# EXERCISE INSTRUCTIONS:
Once every line containing "example" has been counted, report the total for the data and nothing else.

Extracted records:
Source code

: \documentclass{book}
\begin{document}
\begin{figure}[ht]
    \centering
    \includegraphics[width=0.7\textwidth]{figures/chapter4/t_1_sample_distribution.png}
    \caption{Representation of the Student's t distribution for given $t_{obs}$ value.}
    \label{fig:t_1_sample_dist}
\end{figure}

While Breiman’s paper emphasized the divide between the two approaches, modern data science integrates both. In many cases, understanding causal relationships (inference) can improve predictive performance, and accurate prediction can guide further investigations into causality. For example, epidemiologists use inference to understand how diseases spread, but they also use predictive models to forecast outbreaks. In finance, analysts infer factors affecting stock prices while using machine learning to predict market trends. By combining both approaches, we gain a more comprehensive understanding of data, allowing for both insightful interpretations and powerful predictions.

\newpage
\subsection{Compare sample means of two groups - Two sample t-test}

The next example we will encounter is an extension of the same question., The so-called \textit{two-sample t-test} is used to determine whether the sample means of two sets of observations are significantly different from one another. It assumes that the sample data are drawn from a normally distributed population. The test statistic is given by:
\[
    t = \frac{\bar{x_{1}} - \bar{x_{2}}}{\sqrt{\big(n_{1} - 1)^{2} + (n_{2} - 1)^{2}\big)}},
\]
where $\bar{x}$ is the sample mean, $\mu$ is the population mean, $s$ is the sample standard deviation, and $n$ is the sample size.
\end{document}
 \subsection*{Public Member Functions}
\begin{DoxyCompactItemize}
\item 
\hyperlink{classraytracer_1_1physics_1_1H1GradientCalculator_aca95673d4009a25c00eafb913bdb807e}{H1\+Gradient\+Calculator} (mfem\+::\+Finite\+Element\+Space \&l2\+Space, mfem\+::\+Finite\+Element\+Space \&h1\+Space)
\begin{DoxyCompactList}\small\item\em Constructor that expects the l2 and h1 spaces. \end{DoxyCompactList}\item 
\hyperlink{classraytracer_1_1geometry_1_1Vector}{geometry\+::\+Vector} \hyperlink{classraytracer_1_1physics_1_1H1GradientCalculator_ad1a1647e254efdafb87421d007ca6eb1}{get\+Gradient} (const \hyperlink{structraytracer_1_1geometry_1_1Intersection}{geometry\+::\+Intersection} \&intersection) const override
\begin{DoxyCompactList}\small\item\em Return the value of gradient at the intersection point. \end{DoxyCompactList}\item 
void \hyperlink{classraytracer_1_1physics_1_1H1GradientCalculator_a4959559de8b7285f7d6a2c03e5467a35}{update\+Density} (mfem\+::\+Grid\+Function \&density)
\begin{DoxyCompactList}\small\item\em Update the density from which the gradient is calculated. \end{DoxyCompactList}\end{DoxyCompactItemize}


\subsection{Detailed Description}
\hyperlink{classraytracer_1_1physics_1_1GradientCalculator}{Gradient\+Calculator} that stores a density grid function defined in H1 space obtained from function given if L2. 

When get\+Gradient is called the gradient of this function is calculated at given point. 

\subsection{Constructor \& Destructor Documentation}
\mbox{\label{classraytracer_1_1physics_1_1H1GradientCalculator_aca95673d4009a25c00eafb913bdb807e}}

# EXERCISE RESULT:
2